L’abolition de la peine de mort est un progrès sociétal spécifique à l’Europe. Elle est une condition préalable à l’adhésion au Conseil de l’Europe, et l’interdiction absolue de la peine de mort, quelles que soient les circonstances, est inscrite dans la charte des droits fondamentaux de l’Union européenne. Le Conseil de l’Europe et l’Union européenne exhortent tous les États européens à ratifier les protocoles de la convention européenne des droits de l’homme qui visent à abolir la peine de mort.
Le Conseil de l’Europe et l’Union européenne engagent vivement les dirigeants politiques de tous les pays européens à veiller au respect des obligations juridiques et politiques découlant de leur adhésion au Conseil de l’Europe et à l’Union européenne.

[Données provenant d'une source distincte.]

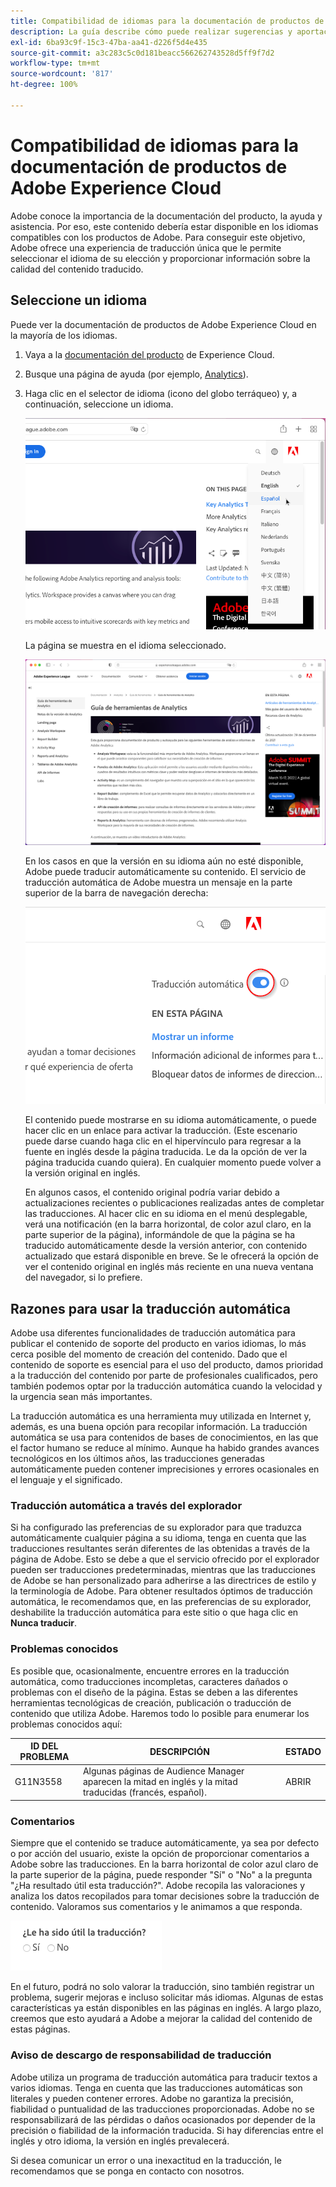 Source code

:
 ```yaml
---
title: Compatibilidad de idiomas para la documentación de productos de Adobe Experience Cloud
description: La guía describe cómo puede realizar sugerencias y aportaciones al sitio de documentación de Adobe.
exl-id: 6ba93c9f-15c3-47ba-aa41-d226f5d4e435
source-git-commit: a3c283c5c0d181beacc566262743528d5ff9f7d2
workflow-type: tm+mt
source-wordcount: '817'
ht-degree: 100%

---
```


# Compatibilidad de idiomas para la documentación de productos de Adobe Experience Cloud

Adobe conoce la importancia de la documentación del producto, la ayuda y asistencia. Por eso, este contenido debería estar disponible en los idiomas compatibles con los productos de Adobe. Para conseguir este objetivo, Adobe ofrece una experiencia de traducción única que le permite seleccionar el idioma de su elección y proporcionar información sobre la calidad del contenido traducido.

## Seleccione un idioma

Puede ver la documentación de productos de Adobe Experience Cloud en la mayoría de los idiomas.

1. Vaya a la [documentación del producto](https://helpx.adobe.com/es/support/experience-cloud.html) de Experience Cloud.

1. Busque una página de ayuda (por ejemplo, [Analytics](https://docs.adobe.com/content/help/es-ES/analytics/landing/home.html)).

1. Haga clic en el selector de idioma (icono del globo terráqueo) y, a continuación, seleccione un idioma.

   ![Selector de idioma](assets/language-dropdown.png)

   La página se muestra en el idioma seleccionado.

   ![Página traducida](assets/french.png)

   En los casos en que la versión en su idioma aún no esté disponible, Adobe puede traducir automáticamente su contenido. El servicio de traducción automática de Adobe muestra un mensaje en la parte superior de la barra de navegación derecha:

   ![Mensaje de traducción](assets/machine-translation-message.png)

   El contenido puede mostrarse en su idioma automáticamente, o puede hacer clic en un enlace para activar la traducción. (Este escenario puede darse cuando haga clic en el hipervínculo para regresar a la fuente en inglés desde la página traducida. Le da la opción de ver la página traducida cuando quiera). En cualquier momento puede volver a la versión original en inglés.

   En algunos casos, el contenido original podría variar debido a actualizaciones recientes o publicaciones realizadas antes de completar las traducciones. Al hacer clic en su idioma en el menú desplegable, verá una notificación (en la barra horizontal, de color azul claro, en la parte superior de la página), informándole de que la página se ha traducido automáticamente desde la versión anterior, con contenido actualizado que estará disponible en breve. Se le ofrecerá la opción de ver el contenido original en inglés más reciente en una nueva ventana del navegador, si lo prefiere.

## Razones para usar la traducción automática

Adobe usa diferentes funcionalidades de traducción automática para publicar el contenido de soporte del producto en varios idiomas, lo más cerca posible del momento de creación del contenido. Dado que el contenido de soporte es esencial para el uso del producto, damos prioridad a la traducción del contenido por parte de profesionales cualificados, pero también podemos optar por la traducción automática cuando la velocidad y la urgencia sean más importantes.

La traducción automática es una herramienta muy utilizada en Internet y, además, es una buena opción para recopilar información. La traducción automática se usa para contenidos de bases de conocimientos, en las que el factor humano se reduce al mínimo. Aunque ha habido grandes avances tecnológicos en los últimos años, las traducciones generadas automáticamente pueden contener imprecisiones y errores ocasionales en el lenguaje y el significado.

### Traducción automática a través del explorador

Si ha configurado las preferencias de su explorador para que traduzca automáticamente cualquier página a su idioma, tenga en cuenta que las traducciones resultantes serán diferentes de las obtenidas a través de la página de Adobe. Esto se debe a que el servicio ofrecido por el explorador pueden ser traducciones predeterminadas, mientras que las traducciones de Adobe se han personalizado para adherirse a las directrices de estilo y la terminología de Adobe. Para obtener resultados óptimos de traducción automática, le recomendamos que, en las preferencias de su explorador, deshabilite la traducción automática para este sitio o que haga clic en **Nunca traducir**.

### Problemas conocidos

Es posible que, ocasionalmente, encuentre errores en la traducción automática, como traducciones incompletas, caracteres dañados o problemas con el diseño de la página. Estas se deben a las diferentes herramientas tecnológicas de creación, publicación o traducción de contenido que utiliza Adobe. Haremos todo lo posible para enumerar los problemas conocidos
aquí:

| **ID DEL PROBLEMA** | **DESCRIPCIÓN** | **ESTADO** |
|--------------|-------------------------------------------------------------------------------------|------------|
| G11N3558 | Algunas páginas de Audience Manager aparecen la mitad en inglés y la mitad traducidas (francés, español). | ABRIR |

### Comentarios

Siempre que el contenido se traduce automáticamente, ya sea por defecto o por acción del usuario, existe la opción de proporcionar comentarios a Adobe sobre las traducciones. En la
barra horizontal de color azul claro de la parte superior de la página, puede responder &quot;Sí&quot; o &quot;No&quot; a la pregunta &quot;¿Ha resultado útil esta traducción?&quot;. Adobe recopila las valoraciones
y analiza los datos recopilados para tomar decisiones sobre la traducción de contenido. Valoramos sus comentarios y le animamos a que responda.

![Comentarios](assets/machine-translation-feedback.png)

En el futuro, podrá no solo valorar la traducción, sino también registrar un problema, sugerir mejoras e incluso solicitar
más idiomas. Algunas de estas características ya están disponibles en las páginas en inglés. A largo plazo, creemos que esto ayudará a Adobe a mejorar la calidad del contenido
de estas páginas.

<!--
![Improve this page](assets/feedback.png)
-->

### Aviso de descargo de responsabilidad de traducción

Adobe utiliza un programa de traducción automática para traducir textos a varios idiomas. Tenga en cuenta que las traducciones automáticas son literales y pueden contener errores. Adobe no garantiza la precisión, fiabilidad o puntualidad de las traducciones proporcionadas. Adobe no se responsabilizará de las pérdidas o daños ocasionados por depender de la precisión o fiabilidad de la información traducida. Si hay diferencias entre el inglés y otro idioma, la versión en inglés prevalecerá.

Si desea comunicar un error o una inexactitud en la traducción, le recomendamos que se ponga en contacto con nosotros.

Le Conseil de l’Europe et l’Union européenne déplorent le fait que la peine capitale continue à être utilisée en Biélorussie, seul pays du continent européen à encore l’appliquer, et demandent instamment aux autorités de ce pays de commuer les condamnations à la peine de mort déjà prononcées et d’établir sans tarder un moratoire officiel sur les exécutions, première étape vers l’abolition de la peine capitale. La mise en place du moratoire serait décisive pour rapprocher la Biélorussie des normes juridiques communes à l’ensemble de l’Europe.

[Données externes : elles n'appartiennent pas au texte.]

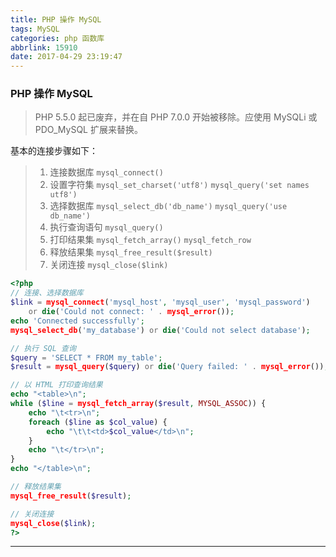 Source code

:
 ```yaml
---
title: PHP 操作 MySQL
tags: MySQL
categories: php 函数库
abbrlink: 15910
date: 2017-04-29 23:19:47
---
```


###  PHP 操作 MySQL

> PHP 5.5.0 起已废弃，并在自 PHP 7.0.0 开始被移除。应使用 MySQLi 或 PDO_MySQL 扩展来替换。

基本的连接步骤如下：

> 1. 连接数据库 `mysql_connect()`
> 2. 设置字符集 `mysql_set_charset('utf8')`  `mysql_query('set names utf8')`
> 3. 选择数据库 `mysql_select_db('db_name')`  `mysql_query('use db_name')`
> 4. 执行查询语句 `mysql_query()`
> 5. 打印结果集 `mysql_fetch_array()` `mysql_fetch_row`
> 6. 释放结果集 `mysql_free_result($result)`
> 7. 关闭连接 `mysql_close($link)`

```php
<?php
// 连接、选择数据库
$link = mysql_connect('mysql_host', 'mysql_user', 'mysql_password')
    or die('Could not connect: ' . mysql_error());
echo 'Connected successfully';
mysql_select_db('my_database') or die('Could not select database');

// 执行 SQL 查询
$query = 'SELECT * FROM my_table';
$result = mysql_query($query) or die('Query failed: ' . mysql_error());

// 以 HTML 打印查询结果
echo "<table>\n";
while ($line = mysql_fetch_array($result, MYSQL_ASSOC)) {
    echo "\t<tr>\n";
    foreach ($line as $col_value) {
        echo "\t\t<td>$col_value</td>\n";
    }
    echo "\t</tr>\n";
}
echo "</table>\n";

// 释放结果集
mysql_free_result($result);

// 关闭连接
mysql_close($link);
?>
```

---
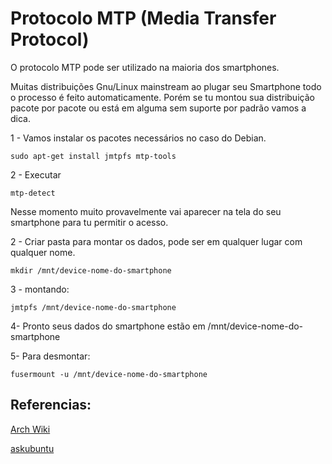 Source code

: # Protocolo MTP (Media Transfer Protocol)

O protocolo MTP pode ser utilizado na maioria dos
smartphones.

Muitas distribuições Gnu/Linux mainstream ao plugar seu Smartphone todo o
processo é feito automaticamente.  Porém se tu montou sua distribuição pacote
por pacote ou está em alguma sem suporte por padrão vamos a dica.

1 - Vamos instalar os pacotes necessários no caso do Debian.

```sudo apt-get install jmtpfs mtp-tools```

2 - Executar

```mtp-detect```

Nesse momento muito provavelmente vai aparecer na tela do seu
smartphone para tu permitir o acesso.

2 - Criar pasta para montar os dados, pode ser em qualquer lugar com qualquer nome.

```mkdir /mnt/device-nome-do-smartphone```

3 - montando:

```jmtpfs /mnt/device-nome-do-smartphone```

4- Pronto seus dados do smartphone estão em /mnt/device-nome-do-smartphone

5- Para desmontar:

```fusermount -u /mnt/device-nome-do-smartphone```

## Referencias:

[Arch Wiki](https://wiki.archlinux.org/title/Media_Transfer_Protocol)

[askubuntu](https://askubuntu.com/questions/342319/where-are-mtp-mounted-devices-located-in-the-filesystem)
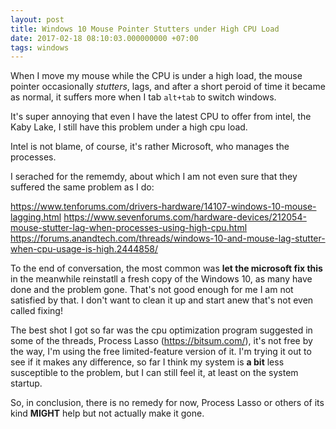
 ```yaml
---
layout: post
title: Windows 10 Mouse Pointer Stutters under High CPU Load
date: 2017-02-18 08:10:03.000000000 +07:00
tags: windows
---
```

When I move my mouse while the CPU is under a high load, the mouse pointer occasionally *stutters*, lags, and after a short peroid of time it became as normal, it suffers more when I tab `alt+tab` to switch windows. 

It's super annoying that even I have the latest CPU to offer from intel, the Kaby Lake, I still have this problem under a high cpu load.

Intel is not blame, of course, it's rather Microsoft, who manages the processes.

I serached for the rememdy, about which I am not even sure that they suffered the same problem as I do:

https://www.tenforums.com/drivers-hardware/14107-windows-10-mouse-lagging.html
https://www.sevenforums.com/hardware-devices/212054-mouse-stutter-lag-when-processes-using-high-cpu.html
https://forums.anandtech.com/threads/windows-10-and-mouse-lag-stutter-when-cpu-usage-is-high.2444858/

To the end of conversation, the most common was **let the microsoft fix this** in the meanwhile reinstatll a fresh copy of the Windows 10, as many have done and the problem gone. That's not good enough for me I am not satisfied by that. I don't want to clean it up and start anew that's not even called fixing!

The best shot I got so far was the cpu optimization program suggested in some of the threads, Process Lasso (https://bitsum.com/), it's not free by the way, I'm using the free limited-feature version of it. I'm trying it out to see if it makes any difference, so far I think my system is **a bit** less susceptible to the problem, but I can still feel it, at least on the system startup. 

So, in conclusion, there is no remedy for now, Process Lasso or others of its kind **MIGHT** help but not actually make it gone.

Le Conseil de l’Europe et l’Union européenne se réjouissent de la tendance à l’abolition de la peine capitale qui s’affirme partout dans le monde. Aujourd’hui, plus des deux tiers de l’ensemble des pays ont aboli la peine de mort en droit ou dans la pratique. Cependant, le Conseil de l’Europe et l’Union européenne déplorent que le nombre d’exécutions ait augmenté dans certains des pays qui maintiennent la peine de mort et que certains pays qui observaient un moratoire de fait aient procédé à des exécutions. Les deux institutions sont particulièrement préoccupées lorsque des mineurs sont exécutés, ce qui est contraire au droit international. Certains pays continuent d’appliquer la peine de mort pour des infractions liées à la drogue, également en violation du droit international.

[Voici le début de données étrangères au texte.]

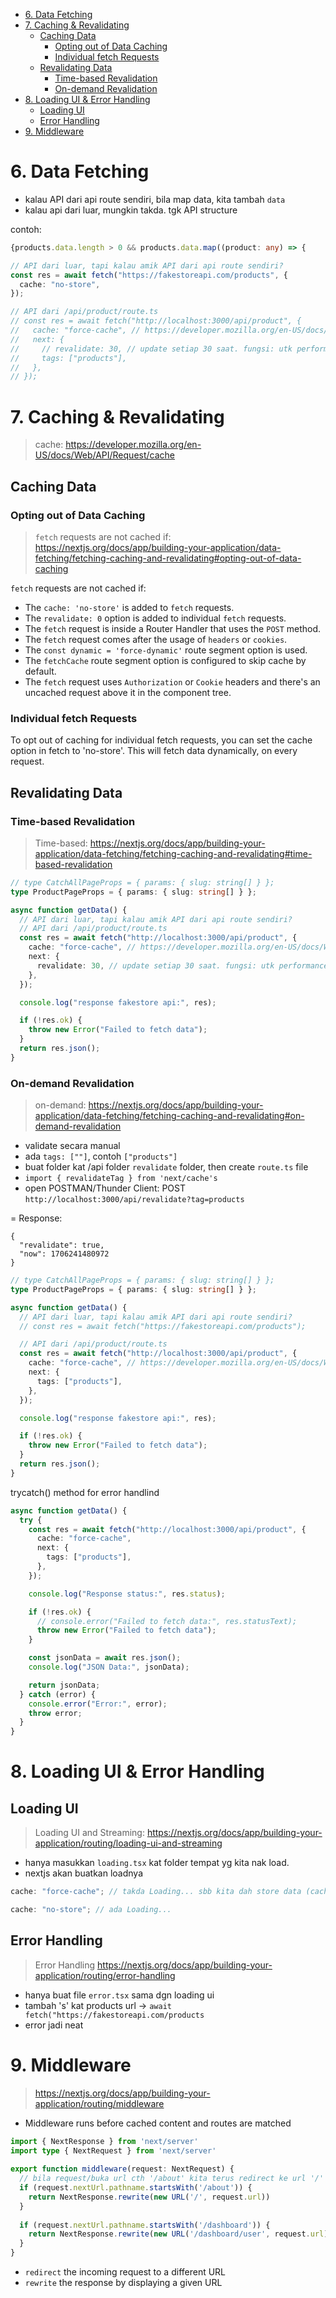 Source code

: - [6. Data Fetching](#6-data-fetching)
- [7. Caching \& Revalidating](#7-caching--revalidating)
  - [Caching Data](#caching-data)
    - [Opting out of Data Caching](#opting-out-of-data-caching)
    - [Individual fetch Requests](#individual-fetch-requests)
  - [Revalidating Data](#revalidating-data)
    - [Time-based Revalidation](#time-based-revalidation)
    - [On-demand Revalidation](#on-demand-revalidation)
- [8. Loading UI \& Error Handling](#8-loading-ui--error-handling)
  - [Loading UI](#loading-ui)
  - [Error Handling](#error-handling)
- [9. Middleware](#9-middleware)

# 6. Data Fetching

- kalau API dari api route sendiri, bila map data, kita tambah `data`
- kalau api dari luar, mungkin takda. tgk API structure

contoh:

```typescript
{products.data.length > 0 && products.data.map((product: any) => {
```

```typescript
// API dari luar, tapi kalau amik API dari api route sendiri?
const res = await fetch("https://fakestoreapi.com/products", {
  cache: "no-store",
});

// API dari /api/product/route.ts
// const res = await fetch("http://localhost:3000/api/product", {
//   cache: "force-cache", // https://developer.mozilla.org/en-US/docs/Web/API/Request/cache
//   next: {
//     // revalidate: 30, // update setiap 30 saat. fungsi: utk performance (e.g. for analytics)
//     tags: ["products"],
//   },
// });
```

# 7. Caching & Revalidating

> cache: https://developer.mozilla.org/en-US/docs/Web/API/Request/cache

## Caching Data

### Opting out of Data Caching

> `fetch` requests are not cached if: https://nextjs.org/docs/app/building-your-application/data-fetching/fetching-caching-and-revalidating#opting-out-of-data-caching

`fetch` requests are not cached if:

- The `cache: 'no-store'` is added to `fetch` requests.
- The `revalidate: 0` option is added to individual `fetch` requests.
- The `fetch` request is inside a Router Handler that uses the `POST` method.
- The `fetch` request comes after the usage of `headers` or `cookies`.
- The `const dynamic = 'force-dynamic'` route segment option is used.
- The `fetchCache` route segment option is configured to skip cache by default.
- The `fetch` request uses `Authorization` or `Cookie` headers and there's an uncached request above it in the component tree.

### Individual fetch Requests

To opt out of caching for individual fetch requests, you can set the cache option in fetch to 'no-store'. This will fetch data dynamically, on every request.

## Revalidating Data

### Time-based Revalidation

> Time-based: https://nextjs.org/docs/app/building-your-application/data-fetching/fetching-caching-and-revalidating#time-based-revalidation

```typescript
// type CatchAllPageProps = { params: { slug: string[] } };
type ProductPageProps = { params: { slug: string[] } };

async function getData() {
  // API dari luar, tapi kalau amik API dari api route sendiri?
  // API dari /api/product/route.ts
  const res = await fetch("http://localhost:3000/api/product", {
    cache: "force-cache", // https://developer.mozilla.org/en-US/docs/Web/API/Request/cache
    next: {
      revalidate: 30, // update setiap 30 saat. fungsi: utk performance (e.g. for analytics)
    },
  });

  console.log("response fakestore api:", res);

  if (!res.ok) {
    throw new Error("Failed to fetch data");
  }
  return res.json();
}
```

### On-demand Revalidation

> on-demand: https://nextjs.org/docs/app/building-your-application/data-fetching/fetching-caching-and-revalidating#on-demand-revalidation

- validate secara manual
- ada `tags: [""]`, contoh `["products"]`
- buat folder kat /api folder `revalidate` folder, then create `route.ts` file
- `import { revalidateTag } from 'next/cache's`
- open POSTMAN/Thunder Client: POST `http://localhost:3000/api/revalidate?tag=products`

= Response:

```log
{
  "revalidate": true,
  "now": 1706241480972
}
```

```typescript
// type CatchAllPageProps = { params: { slug: string[] } };
type ProductPageProps = { params: { slug: string[] } };

async function getData() {
  // API dari luar, tapi kalau amik API dari api route sendiri?
  // const res = await fetch("https://fakestoreapi.com/products");

  // API dari /api/product/route.ts
  const res = await fetch("http://localhost:3000/api/product", {
    cache: "force-cache", // https://developer.mozilla.org/en-US/docs/Web/API/Request/cache
    next: {
      tags: ["products"],
    },
  });

  console.log("response fakestore api:", res);

  if (!res.ok) {
    throw new Error("Failed to fetch data");
  }
  return res.json();
}
```

trycatch() method for error handlind

```typescript
async function getData() {
  try {
    const res = await fetch("http://localhost:3000/api/product", {
      cache: "force-cache",
      next: {
        tags: ["products"],
      },
    });

    console.log("Response status:", res.status);

    if (!res.ok) {
      // console.error("Failed to fetch data:", res.statusText);
      throw new Error("Failed to fetch data");
    }

    const jsonData = await res.json();
    console.log("JSON Data:", jsonData);

    return jsonData;
  } catch (error) {
    console.error("Error:", error);
    throw error;
  }
}
```

# 8. Loading UI & Error Handling

## Loading UI

> Loading UI and Streaming: https://nextjs.org/docs/app/building-your-application/routing/loading-ui-and-streaming

- hanya masukkan `loading.tsx` kat folder tempat yg kita nak load.
- nextjs akan buatkan loadnya

```typescript
cache: "force-cache"; // takda Loading... sbb kita dah store data (cache)

cache: "no-store"; // ada Loading...
```

## Error Handling

> Error Handling https://nextjs.org/docs/app/building-your-application/routing/error-handling

- hanya buat file `error.tsx` sama dgn loading ui
- tambah 's' kat products url -> `await fetch("https://fakestoreapi.com/products`
- error jadi neat

# 9. Middleware

> https://nextjs.org/docs/app/building-your-application/routing/middleware

- Middleware runs before cached content and routes are matched


```typescript
import { NextResponse } from 'next/server'
import type { NextRequest } from 'next/server'
 
export function middleware(request: NextRequest) {
  // bila request/buka url cth '/about' kita terus redirect ke url '/'
  if (request.nextUrl.pathname.startsWith('/about')) {
    return NextResponse.rewrite(new URL('/', request.url))
  }
 
  if (request.nextUrl.pathname.startsWith('/dashboard')) {
    return NextResponse.rewrite(new URL('/dashboard/user', request.url))
  }
}
```

- `redirect` the incoming request to a different URL
- `rewrite` the response by displaying a given URL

Le 6e congrès mondial contre la peine de mort s’est tenu en juin de cette année à Oslo. Les pays et organisations qui y ont participé ont unanimement soutenu l’appel à un moratoire mondial sur la peine de mort.

Le Conseil de l’Europe et l’Union européenne espèrent voir la dynamique imprimée par le congrès mondial se traduire par une augmentation du nombre de pays soutenant la résolution relative à un moratoire sur la peine de mort qui sera soumise au vote lors de la 71e session de l’Assemblée générale des Nations unies en décembre 2016.